We had finished a meeting with Mr. Gao and were making our way back home along the footpath outside the Court House. As we neared the area where we usually entered the Court Precinct, we became aware of someone screaming nearby. It was an hysterical young woman, with a very young baby in one arm who was yelling, spitting and kicking at the Security guards. Another woman, her sister, was trying to calm her and take the baby from her. Her efforts were to no avail and the mother kicked at the outdoor furniture set up near a large shade umbrella. We watched with concern for the mother and, particularly, her baby. The baby's head was unsupported and wobbled about with the mother's violent actions. The mother was completely oblivious of the harm she could be causing her baby. A guard rushed at the woman, fists ready, but was warned off (I think) by other guards and he stopped short and left the area, yelling back at the mother. Everyone was out in the blazing sun. My wife walked on through the gateway to help the sister with the mother. At that time they moved from the right side of the driveway to the left numbered side. The baby's bonnet fell to the driveway and my wife knelt down to retrieve it.

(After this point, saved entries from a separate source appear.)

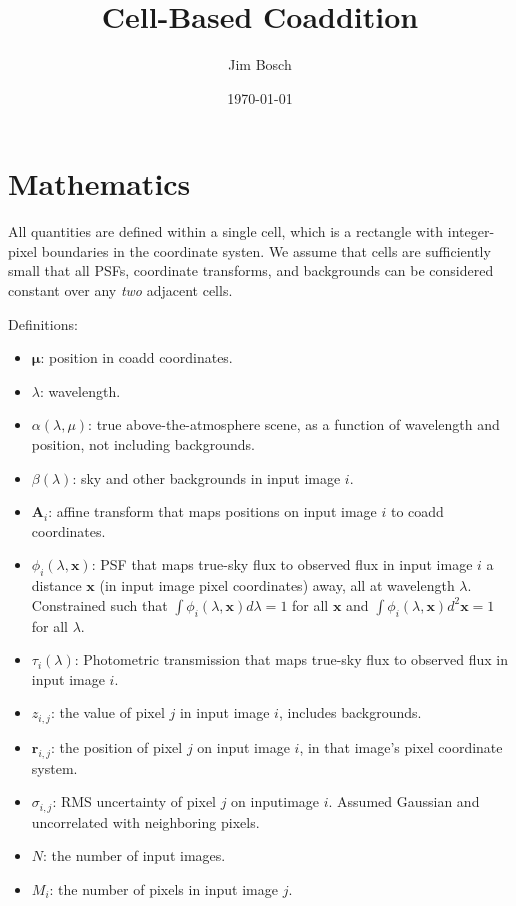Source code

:\documentclass[DM,authoryear,toc]{lsstdoc}
\title{Cell-Based Coaddition}
\author{%
Jim Bosch
}
\date{\today}
\begin{document}
\maketitle

\section{Mathematics}

All quantities are defined within a single cell, which is a rectangle with integer-pixel boundaries in the coordinate systen.
We assume that cells are sufficiently small that all PSFs, coordinate transforms, and backgrounds can be considered constant over any \emph{two} adjacent cells.

Definitions:

\begin{itemize}
\item $\bm{\mu}$: position in coadd coordinates.
\item $\lambda$: wavelength.
\item $\alpha(\lambda, \mu)$: true above-the-atmosphere scene, as a function of wavelength and position, not including backgrounds.
\item $\beta(\lambda)$: sky and other backgrounds in input image $i$.
\item $\bm{A}_i$: affine transform that maps positions on input image $i$ to coadd coordinates.
\item $\phi_i(\lambda, \bm{x})$: PSF that maps true-sky flux to observed flux in input image $i$ a distance $\bm{x}$ (in input image pixel coordinates) away, all at wavelength $\lambda$.
Constrained such that
$\int \phi_i(\lambda, \bm{x}) d\lambda = 1$ for all $\bm{x}$ and
$\int \phi_i(\lambda, \bm{x}) d^2\bm{x} = 1$ for all $\lambda$.
\item $\tau_i(\lambda)$: Photometric transmission that maps true-sky flux to observed flux in input image $i$.
\item $z_{i,j}$: the value of pixel $j$ in input image $i$, includes backgrounds.
\item $\bm{r}_{i,j}$: the position of pixel $j$ on input image $i$, in that image's pixel coordinate system.
\item $\sigma_{i,j}$: RMS uncertainty of pixel $j$ on inputimage $i$.  Assumed Gaussian and uncorrelated with neighboring pixels.
\item $N$: the number of input images.
\item $M_i$: the number of pixels in input image $j$.
\end{itemize}
\end{document}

|Perhaps if this flew across the blue skies of Sydney |
dark clouds from Beijing would cover Liaoning
Province and no Court Officials would be laughing.
Anyone want to bet that it WON'T happen?
As she rose with the bonnet a black AUDI, with no number plates, came from within the Court precinct and drove straight at her at speed. She was lucky enough to just get out of its way as it went on through the entrance, across the footpath and merged into the passing traffic. It happened very quickly.
Both of us were wearing our Australian shirts at the time as we always did when we were on "Court Case Business". We could not drape ourselves in our flag (that may have been interpreted as some sort of Political statement) so our "Australia" clothing and carry bag were the next best things to show everyone we were foreigners. The Court Official driving the black AUDI had not considered my wife's nationality. He only considered her, incorrectly, to be Chinese and fair game.
We made no complaint against the car driver. Driver- description - Male, Asian appearance with black hair. Car- Black AUDI with no number plates or identifying signs. To whom would we complain and, technically, my wife should not have been where she was at the time. But that small technicality does not warrant an attempt on her life.